* [Extracted records]

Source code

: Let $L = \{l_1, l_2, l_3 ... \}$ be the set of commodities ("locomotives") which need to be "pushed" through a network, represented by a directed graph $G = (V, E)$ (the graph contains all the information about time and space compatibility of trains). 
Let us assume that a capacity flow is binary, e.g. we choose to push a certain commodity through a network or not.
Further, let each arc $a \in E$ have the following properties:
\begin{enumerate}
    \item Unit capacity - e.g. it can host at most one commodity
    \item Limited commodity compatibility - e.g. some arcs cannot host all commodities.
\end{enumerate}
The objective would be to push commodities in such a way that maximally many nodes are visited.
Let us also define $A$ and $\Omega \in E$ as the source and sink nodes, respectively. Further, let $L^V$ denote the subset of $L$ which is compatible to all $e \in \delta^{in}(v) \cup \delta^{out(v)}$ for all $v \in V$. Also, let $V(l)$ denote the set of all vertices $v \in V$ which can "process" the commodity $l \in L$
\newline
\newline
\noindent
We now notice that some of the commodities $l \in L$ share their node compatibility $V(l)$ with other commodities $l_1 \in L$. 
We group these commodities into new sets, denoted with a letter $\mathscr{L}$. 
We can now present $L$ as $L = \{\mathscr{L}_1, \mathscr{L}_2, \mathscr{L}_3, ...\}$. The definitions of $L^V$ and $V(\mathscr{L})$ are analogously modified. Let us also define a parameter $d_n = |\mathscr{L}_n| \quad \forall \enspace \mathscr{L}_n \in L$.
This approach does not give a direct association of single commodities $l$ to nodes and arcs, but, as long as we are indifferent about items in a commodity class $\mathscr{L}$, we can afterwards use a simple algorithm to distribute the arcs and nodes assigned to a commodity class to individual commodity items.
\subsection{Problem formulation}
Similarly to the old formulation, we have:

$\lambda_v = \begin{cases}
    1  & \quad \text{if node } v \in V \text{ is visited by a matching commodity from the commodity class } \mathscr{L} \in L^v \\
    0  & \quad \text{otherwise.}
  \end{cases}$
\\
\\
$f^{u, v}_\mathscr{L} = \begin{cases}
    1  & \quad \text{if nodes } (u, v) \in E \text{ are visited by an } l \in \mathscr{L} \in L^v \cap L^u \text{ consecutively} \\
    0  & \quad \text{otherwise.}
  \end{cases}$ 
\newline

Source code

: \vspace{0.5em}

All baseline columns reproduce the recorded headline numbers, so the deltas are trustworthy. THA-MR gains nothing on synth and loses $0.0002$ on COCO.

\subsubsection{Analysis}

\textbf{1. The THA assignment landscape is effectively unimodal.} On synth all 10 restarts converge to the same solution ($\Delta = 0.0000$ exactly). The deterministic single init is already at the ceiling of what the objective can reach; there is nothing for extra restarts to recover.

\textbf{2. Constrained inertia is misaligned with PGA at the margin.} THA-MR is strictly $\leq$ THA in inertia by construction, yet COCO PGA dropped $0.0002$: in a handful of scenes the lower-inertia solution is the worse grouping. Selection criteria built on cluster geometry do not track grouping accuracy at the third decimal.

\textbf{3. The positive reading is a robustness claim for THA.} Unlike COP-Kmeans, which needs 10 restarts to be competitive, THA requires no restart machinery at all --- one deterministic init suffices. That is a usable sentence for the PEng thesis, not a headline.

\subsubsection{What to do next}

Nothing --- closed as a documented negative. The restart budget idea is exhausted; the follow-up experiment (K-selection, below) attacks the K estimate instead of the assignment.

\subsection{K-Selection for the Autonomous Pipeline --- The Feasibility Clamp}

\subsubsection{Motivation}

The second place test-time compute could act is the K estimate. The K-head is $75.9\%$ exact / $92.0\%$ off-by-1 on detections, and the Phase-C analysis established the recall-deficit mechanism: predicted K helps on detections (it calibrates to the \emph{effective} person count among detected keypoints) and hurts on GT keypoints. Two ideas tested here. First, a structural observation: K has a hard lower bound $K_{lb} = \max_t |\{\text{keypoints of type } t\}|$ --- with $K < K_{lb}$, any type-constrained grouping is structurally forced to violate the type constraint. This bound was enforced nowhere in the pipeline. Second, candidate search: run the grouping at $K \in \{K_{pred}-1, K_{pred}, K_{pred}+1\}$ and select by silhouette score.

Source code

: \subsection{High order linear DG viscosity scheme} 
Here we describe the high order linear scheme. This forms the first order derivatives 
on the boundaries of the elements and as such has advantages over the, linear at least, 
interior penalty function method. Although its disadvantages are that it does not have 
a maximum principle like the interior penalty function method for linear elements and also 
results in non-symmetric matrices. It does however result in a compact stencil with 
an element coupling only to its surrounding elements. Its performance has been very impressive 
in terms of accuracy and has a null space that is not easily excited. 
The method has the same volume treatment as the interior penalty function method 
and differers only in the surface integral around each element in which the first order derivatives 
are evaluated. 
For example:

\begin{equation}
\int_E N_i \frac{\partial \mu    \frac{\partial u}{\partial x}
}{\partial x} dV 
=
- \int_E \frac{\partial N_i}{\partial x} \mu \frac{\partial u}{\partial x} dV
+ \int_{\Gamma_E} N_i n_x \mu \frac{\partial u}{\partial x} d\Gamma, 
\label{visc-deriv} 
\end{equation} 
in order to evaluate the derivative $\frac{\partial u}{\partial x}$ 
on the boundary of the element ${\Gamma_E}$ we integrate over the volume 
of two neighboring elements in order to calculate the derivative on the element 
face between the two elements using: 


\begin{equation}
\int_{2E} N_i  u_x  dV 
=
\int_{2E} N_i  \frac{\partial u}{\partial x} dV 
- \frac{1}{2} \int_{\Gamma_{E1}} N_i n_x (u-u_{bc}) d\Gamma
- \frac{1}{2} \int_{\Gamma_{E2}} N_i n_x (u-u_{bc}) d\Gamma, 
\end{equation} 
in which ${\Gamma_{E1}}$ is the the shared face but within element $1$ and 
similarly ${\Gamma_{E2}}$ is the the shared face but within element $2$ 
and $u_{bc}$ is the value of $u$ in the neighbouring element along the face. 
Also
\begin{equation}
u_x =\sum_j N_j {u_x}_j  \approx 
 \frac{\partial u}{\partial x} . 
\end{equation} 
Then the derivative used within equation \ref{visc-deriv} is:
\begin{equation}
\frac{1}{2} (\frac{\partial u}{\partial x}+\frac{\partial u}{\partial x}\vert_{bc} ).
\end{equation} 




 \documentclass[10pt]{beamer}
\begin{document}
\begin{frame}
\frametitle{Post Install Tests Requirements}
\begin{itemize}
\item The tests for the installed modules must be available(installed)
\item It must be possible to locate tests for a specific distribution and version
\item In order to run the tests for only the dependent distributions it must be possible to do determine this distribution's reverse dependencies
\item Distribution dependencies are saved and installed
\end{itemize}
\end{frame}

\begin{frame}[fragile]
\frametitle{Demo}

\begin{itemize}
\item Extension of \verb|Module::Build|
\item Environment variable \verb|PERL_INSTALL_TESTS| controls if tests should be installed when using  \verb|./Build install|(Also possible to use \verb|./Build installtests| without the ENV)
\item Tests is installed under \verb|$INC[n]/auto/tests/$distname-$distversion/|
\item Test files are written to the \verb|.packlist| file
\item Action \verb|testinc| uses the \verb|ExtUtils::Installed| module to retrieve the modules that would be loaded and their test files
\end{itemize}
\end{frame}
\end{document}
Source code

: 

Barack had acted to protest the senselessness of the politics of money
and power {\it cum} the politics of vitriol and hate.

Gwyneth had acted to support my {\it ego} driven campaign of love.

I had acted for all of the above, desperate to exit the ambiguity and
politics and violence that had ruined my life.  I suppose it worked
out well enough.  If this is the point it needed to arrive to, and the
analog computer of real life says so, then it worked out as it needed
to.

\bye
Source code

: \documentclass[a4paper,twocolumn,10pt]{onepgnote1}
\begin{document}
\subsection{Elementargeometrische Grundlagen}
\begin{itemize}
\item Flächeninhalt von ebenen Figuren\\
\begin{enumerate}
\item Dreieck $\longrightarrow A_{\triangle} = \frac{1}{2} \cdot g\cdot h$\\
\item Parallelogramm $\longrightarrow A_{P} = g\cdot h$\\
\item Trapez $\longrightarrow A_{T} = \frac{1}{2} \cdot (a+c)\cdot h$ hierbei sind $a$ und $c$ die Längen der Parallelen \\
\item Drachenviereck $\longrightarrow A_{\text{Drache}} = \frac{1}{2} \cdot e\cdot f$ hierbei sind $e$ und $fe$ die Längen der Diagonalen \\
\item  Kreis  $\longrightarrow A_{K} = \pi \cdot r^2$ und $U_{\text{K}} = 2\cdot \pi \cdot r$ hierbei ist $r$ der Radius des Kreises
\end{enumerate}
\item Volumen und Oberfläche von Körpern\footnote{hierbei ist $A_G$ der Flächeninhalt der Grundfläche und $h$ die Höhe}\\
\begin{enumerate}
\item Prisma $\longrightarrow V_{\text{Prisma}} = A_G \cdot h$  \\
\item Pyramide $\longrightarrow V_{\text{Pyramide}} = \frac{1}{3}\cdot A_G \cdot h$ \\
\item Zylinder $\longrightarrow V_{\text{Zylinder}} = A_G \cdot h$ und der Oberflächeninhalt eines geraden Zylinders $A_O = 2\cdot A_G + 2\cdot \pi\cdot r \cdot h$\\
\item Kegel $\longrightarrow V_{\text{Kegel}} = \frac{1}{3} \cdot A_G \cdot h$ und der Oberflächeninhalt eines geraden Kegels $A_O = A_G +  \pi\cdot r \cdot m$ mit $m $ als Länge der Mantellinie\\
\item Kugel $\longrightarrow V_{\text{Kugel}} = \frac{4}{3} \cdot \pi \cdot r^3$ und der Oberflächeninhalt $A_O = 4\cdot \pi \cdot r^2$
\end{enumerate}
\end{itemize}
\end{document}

* [Description of the task] Return, unchanged, each line from the line containing "Länge der Mantellinie\\" through the last line of the material.

* [Written response]
\item Kegel $\longrightarrow V_{\text{Kegel}} = \frac{1}{3} \cdot A_G \cdot h$ und der Oberflächeninhalt eines geraden Kegels $A_O = A_G +  \pi\cdot r \cdot m$ mit $m $ als Länge der Mantellinie\\
\item Kugel $\longrightarrow V_{\text{Kugel}} = \frac{4}{3} \cdot \pi \cdot r^3$ und der Oberflächeninhalt $A_O = 4\cdot \pi \cdot r^2$
\end{enumerate}
\end{itemize}
\end{document}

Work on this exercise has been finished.